*** Opening Provided entries ***

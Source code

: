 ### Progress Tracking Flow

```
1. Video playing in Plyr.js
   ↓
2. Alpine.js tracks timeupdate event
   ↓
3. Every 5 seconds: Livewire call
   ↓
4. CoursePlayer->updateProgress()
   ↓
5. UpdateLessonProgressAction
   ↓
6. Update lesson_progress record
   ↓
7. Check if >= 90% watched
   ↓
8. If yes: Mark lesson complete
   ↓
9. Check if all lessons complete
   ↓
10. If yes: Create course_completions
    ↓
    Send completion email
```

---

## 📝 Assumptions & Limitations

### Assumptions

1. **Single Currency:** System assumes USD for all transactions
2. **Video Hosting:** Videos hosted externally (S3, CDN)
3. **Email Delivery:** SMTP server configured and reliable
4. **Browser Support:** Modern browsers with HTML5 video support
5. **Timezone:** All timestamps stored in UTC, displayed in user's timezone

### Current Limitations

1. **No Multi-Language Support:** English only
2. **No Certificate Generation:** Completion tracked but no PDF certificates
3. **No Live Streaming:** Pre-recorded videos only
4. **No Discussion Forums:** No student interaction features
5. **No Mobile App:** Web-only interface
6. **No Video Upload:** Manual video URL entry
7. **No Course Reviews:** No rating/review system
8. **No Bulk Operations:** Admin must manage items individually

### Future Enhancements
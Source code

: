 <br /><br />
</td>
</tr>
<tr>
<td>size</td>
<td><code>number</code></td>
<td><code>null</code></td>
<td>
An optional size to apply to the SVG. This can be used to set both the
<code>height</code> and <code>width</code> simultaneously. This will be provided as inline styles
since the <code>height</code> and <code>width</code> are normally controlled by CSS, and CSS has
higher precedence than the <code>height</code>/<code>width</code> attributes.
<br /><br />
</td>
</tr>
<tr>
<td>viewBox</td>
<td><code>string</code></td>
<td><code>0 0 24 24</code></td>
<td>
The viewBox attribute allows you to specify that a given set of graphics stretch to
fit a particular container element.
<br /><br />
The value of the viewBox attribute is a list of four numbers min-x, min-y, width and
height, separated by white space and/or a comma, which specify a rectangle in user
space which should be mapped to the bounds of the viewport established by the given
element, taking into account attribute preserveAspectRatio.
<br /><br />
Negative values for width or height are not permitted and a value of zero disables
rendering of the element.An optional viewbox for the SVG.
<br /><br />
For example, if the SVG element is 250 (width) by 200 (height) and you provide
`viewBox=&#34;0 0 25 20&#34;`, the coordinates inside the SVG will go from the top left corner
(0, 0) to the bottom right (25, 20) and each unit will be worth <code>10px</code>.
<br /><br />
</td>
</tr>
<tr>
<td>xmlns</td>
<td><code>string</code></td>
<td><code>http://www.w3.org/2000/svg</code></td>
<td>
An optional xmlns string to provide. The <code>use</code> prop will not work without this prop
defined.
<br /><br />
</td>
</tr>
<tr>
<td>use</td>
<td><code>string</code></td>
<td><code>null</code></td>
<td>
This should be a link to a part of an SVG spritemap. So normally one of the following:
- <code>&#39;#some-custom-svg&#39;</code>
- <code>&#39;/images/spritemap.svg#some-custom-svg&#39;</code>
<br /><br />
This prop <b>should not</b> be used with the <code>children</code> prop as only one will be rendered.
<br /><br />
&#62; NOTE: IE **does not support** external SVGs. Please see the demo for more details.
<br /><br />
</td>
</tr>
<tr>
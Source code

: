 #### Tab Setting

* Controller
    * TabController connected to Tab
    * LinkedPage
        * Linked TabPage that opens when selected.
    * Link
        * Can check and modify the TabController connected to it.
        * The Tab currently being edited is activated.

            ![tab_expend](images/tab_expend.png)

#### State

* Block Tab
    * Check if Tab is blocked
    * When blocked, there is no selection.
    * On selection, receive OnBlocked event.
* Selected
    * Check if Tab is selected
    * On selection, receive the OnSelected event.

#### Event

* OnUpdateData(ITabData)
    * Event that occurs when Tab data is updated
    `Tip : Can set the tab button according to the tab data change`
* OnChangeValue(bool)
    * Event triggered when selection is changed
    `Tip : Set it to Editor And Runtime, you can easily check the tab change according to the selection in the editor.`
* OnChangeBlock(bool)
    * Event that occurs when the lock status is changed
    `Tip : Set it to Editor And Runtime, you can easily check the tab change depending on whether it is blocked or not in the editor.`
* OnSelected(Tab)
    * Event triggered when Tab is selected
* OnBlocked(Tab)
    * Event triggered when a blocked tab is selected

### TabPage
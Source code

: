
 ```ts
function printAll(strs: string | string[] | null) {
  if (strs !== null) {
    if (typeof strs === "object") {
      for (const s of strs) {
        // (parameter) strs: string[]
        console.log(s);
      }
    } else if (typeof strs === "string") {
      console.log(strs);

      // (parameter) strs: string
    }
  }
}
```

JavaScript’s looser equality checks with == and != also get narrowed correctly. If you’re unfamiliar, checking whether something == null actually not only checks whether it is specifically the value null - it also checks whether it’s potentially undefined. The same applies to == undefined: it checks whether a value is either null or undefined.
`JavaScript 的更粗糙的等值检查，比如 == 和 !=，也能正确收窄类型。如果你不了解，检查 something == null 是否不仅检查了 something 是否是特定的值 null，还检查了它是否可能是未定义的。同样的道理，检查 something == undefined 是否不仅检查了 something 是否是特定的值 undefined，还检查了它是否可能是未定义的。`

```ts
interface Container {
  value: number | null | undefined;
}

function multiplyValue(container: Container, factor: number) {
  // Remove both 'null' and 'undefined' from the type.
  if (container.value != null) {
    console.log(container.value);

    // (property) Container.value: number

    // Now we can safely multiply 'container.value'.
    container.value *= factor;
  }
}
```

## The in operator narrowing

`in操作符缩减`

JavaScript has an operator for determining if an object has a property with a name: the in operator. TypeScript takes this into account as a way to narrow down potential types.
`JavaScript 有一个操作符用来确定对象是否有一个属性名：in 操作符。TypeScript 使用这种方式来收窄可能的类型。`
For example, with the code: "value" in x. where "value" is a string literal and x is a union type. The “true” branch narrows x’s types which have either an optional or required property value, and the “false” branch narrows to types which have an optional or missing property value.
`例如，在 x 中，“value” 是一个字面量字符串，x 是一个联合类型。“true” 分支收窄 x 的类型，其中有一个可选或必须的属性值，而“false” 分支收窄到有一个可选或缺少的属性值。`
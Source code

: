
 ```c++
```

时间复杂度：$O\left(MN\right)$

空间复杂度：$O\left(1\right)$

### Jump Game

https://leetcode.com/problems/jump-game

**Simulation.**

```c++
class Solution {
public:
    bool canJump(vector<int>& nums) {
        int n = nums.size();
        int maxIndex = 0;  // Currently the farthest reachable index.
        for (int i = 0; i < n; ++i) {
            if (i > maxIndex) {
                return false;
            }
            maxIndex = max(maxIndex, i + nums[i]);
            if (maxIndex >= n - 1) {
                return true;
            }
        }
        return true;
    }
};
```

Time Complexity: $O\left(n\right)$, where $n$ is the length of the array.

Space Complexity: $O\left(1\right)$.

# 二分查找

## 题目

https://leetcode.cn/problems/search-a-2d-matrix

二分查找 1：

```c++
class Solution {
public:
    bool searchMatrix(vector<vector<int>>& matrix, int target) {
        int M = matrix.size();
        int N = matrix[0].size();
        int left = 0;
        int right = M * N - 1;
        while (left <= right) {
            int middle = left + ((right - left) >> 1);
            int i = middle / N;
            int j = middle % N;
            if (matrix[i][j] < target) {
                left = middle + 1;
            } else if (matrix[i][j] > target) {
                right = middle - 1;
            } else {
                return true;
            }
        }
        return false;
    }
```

*** Closing Provided entries ***

# Task item
State how many lines of the data above contain the word "operator", and include nothing other than that number.

# Reply to the task
2